Composer and tenor Steve Wallace says the first time he heard the Nas song “Undying Love,” the final track on the rapper’s 1999 album I Am . . ., “I immediately saw it as a verismo one-act with chamber orchestra, but I stored it away for a later time.”
It wasn’t until 2014, when Wallace was rehearsing the role of Turiddu in Mascagni’s verismo opera Cavalleria Rusticana, that he sat down and wrote the one-act he had imagined.
Nas’s “Undying Love” is the rhymed and tightly wound story of a man who returns from a weekend in Vegas with a surprise engagement ring only to find his intended in their bed with another man. He has a gun; soon they’re all dead.
Cavalleria Rusticana, and Pagliacci, the opera it’s frequently paired with in performance, are both stories of love betrayed, ending in death. These domestic crimes-of-passion plots were part of a late 19th-century shift in which Italian opera turned from tales of gods and kings to dramas about ordinary people.
Verismo meant the realistic (if melodramatic) portrayal of life as the audience knew it.
This week, Wallace’s opera, also titled Undying Love, will premiere in a single, semi-staged performance at the Austin neighborhood’s Kehrein Center for the Arts. It’s a project of Hearing in Color, a Chicago organization founded and led by another classically trained singer, bass-baritone LaRob K. Rafael, with a mission to present music that’s historically been excluded from the classical repertoire. WFMT is a partner in the production.

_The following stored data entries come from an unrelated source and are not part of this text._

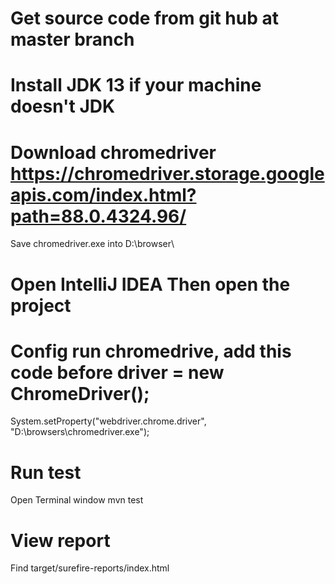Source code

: # Get source code from git hub at master branch
# Install JDK 13 if your machine doesn't JDK
# Download chromedriver https://chromedriver.storage.googleapis.com/index.html?path=88.0.4324.96/
  Save chromedriver.exe into  D:\\browser\\
# Open IntelliJ IDEA Then open the project
# Config run chromedrive, add this code before driver = new ChromeDriver(); 
  System.setProperty("webdriver.chrome.driver", "D:\\browsers\\chromedriver.exe");
# Run test
  Open Terminal window
  mvn test
# View report 
  Find target/surefire-reports/index.html
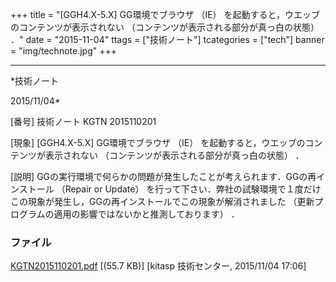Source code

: ﻿+++
title = "[GGH4.X-5.X] GG環境でブラウザ （IE） を起動すると，ウエッブのコンテンツが表示されない （コンテンツが表示される部分が真っ白の状態） ．"
date = "2015-11-04"
ttags = ["技術ノート"]
tcategories = ["tech"]
banner = "img/technote.jpg"
+++

-----------------------------------------------------------------------------------------------------------------------------

*技術ノート

2015/11/04*


[番号]
技術ノート KGTN 2015110201

[現象]
[GGH4.X-5.X] GG環境でブラウザ （IE）
を起動すると，ウエッブのコンテンツが表示されない
（コンテンツが表示される部分が真っ白の状態） ．

[説明]
GGの実行環境で何らかの問題が発生したことが考えられます．GGの再インストール
（Repair or Update）
を行って下さい．弊社の試験環境で１度だけこの現象が発生し，GGの再インストールでこの現象が解消されました
（更新プログラムの適用の影響ではないかと推測しております） ．


### ファイル

 
 


[KGTN2015110201.pdf](http://techreport.kitasp.net/attachments/download/2337/KGTN2015110201.pdf)
 [(55.7 KB)] [kitasp 技術センター, 2015/11/04
17:06]


 


 

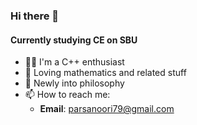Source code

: ### Hi there 👋

#### Currently studying CE on SBU

- 🧑‍💻 I'm a C++ enthusiast
- 🔢 Loving mathematics and related stuff
- 🧠 Newly into philosophy
- 📫 How to reach me:
  - **Email**: parsanoori79@gmail.com
<!--
**parsanoori/parsanoori** is a ✨ _special_ ✨ repository because its `README.md` (this file) appears on your GitHub profile.

Here are some ideas to get you started:

- 🔭 I’m currently working on ...
- 🌱 I’m currently learning ...
- 👯 I’m looking to collaborate on ...
- 🤔 I’m looking for help with ...
- 💬 Ask me about ...
- 📫 How to reach me: ...
- 😄 Pronouns: ...
- ⚡ Fun fact: ...
-->
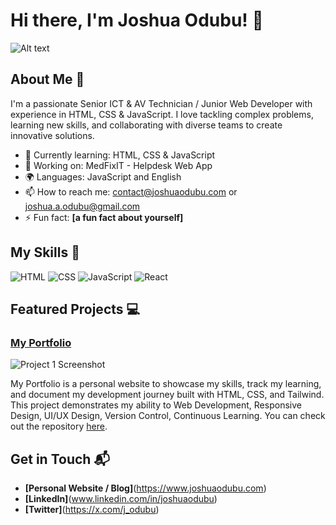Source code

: # Hi there, I'm Joshua Odubu! 👋

![Alt text](assets)

## About Me 🚀

I'm a passionate Senior ICT & AV Technician / Junior Web Developer with experience in HTML, CSS & JavaScript. I love tackling complex problems, learning new skills, and collaborating with diverse teams to create innovative solutions.

- 🌱 Currently learning: HTML, CSS & JavaScript
- 🔭 Working on: MedFixIT - Helpdesk Web App
- 🌍 Languages: JavaScript and English
- 📫 How to reach me: contact@joshuaodubu.com or joshua.a.odubu@gmail.com
- ⚡ Fun fact: **[a fun fact about yourself]**

## My Skills 🧠

![HTML](https://img.shields.io/badge/-HTML-E34F26?style=flat-square&logo=html5&logoColor=white)
![CSS](https://img.shields.io/badge/-CSS-1572B6?style=flat-square&logo=css3&logoColor=white)
![JavaScript](https://img.shields.io/badge/-JavaScript-F7DF1E?style=flat-square&logo=javascript&logoColor=black)
![React](https://img.shields.io/badge/-React-61DAFB?style=flat-square&logo=react&logoColor=black)


<!-- *Replace the above skill badges with your own skills and expertise. To create more badges, use [checkout this repo](https://github.com/alexandresanlim/Badges4-README.md-Profile).* -->

## Featured Projects 💻

### [My Portfolio]([project_1_link](https://www.joshuaodubu.com))

![Project 1 Screenshot](project_1_screenshot_url)

My Portfolio is a personal website to showcase my skills, track my learning, and document my development journey built with HTML, CSS, and Tailwind. This project demonstrates my ability to Web Development, Responsive Design, UI/UX Design, Version Control, Continuous Learning. You can check out the repository [here](https://www.joshuaodubu.com).

<!-- ### [Project 2 Title](project_2_link)

![Project 2 Screenshot](project_2_screenshot_url)

**[Project 2 Title]** is a **[brief project description]** built with **[technologies used]**. This project showcases my skills in **[skills demonstrated by the project]**. You can check out the repository [here](project_2_repository_link). -->

## Get in Touch 📬

- **[Personal Website / Blog]**(https://www.joshuaodubu.com)
- **[LinkedIn]**(www.linkedin.com/in/joshuaodubu)
- **[Twitter]**(https://x.com/j_odubu)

Fri 11/12, 7 PM, Kehrein Center for the Arts, 5628 W. Washington, hearingincolor.org, $20.
Wallace grew up in south-side and south-suburban Chicago (his early training included the Merit School of Music), but he’s been based in New York since, where he’s had a prolific, multifaceted career. Initially working mostly in hip-hop and R&B, but unable to shake the opera bug (“I’d catch myself singing Rodolfo in the shower”), he returned to Chicago long enough to pick up a master’s in voice at the DePaul University School of Music, where, in 2011, he met Rafael, then an undergrad.
Rafael, a former Lyric Opera arts administrator, is now a host on WFMT. He launched Hearing in Color in 2017, after realizing “there was so much music I just wasn’t taught in school.”
“For the sake of learning about Mozart and Beethoven and Schubert, I missed out on the opportunity to study intensively the work of William Grant Still, or Margaret Bonds, or Florence Price,” Rafael says. Researching on his own, “I was finding all this music. My question was, why is no one performing this?”
Hearing in Color began as volunteer coffee shop recitals by friends that Rafael recruited. “It started with Black art songs, and then there were Latinx art songs, and then there were kundiman, which are Filipino art songs,” he says. “All of this music that’s so often been overlooked, because white male European is the standard in classical music.”
And, while there have been recent calls for a “more expansive” story to be told on the operatic stage, Rafael says, they’ve typically been answered with “expansive stories being told through the lens of whiteness.”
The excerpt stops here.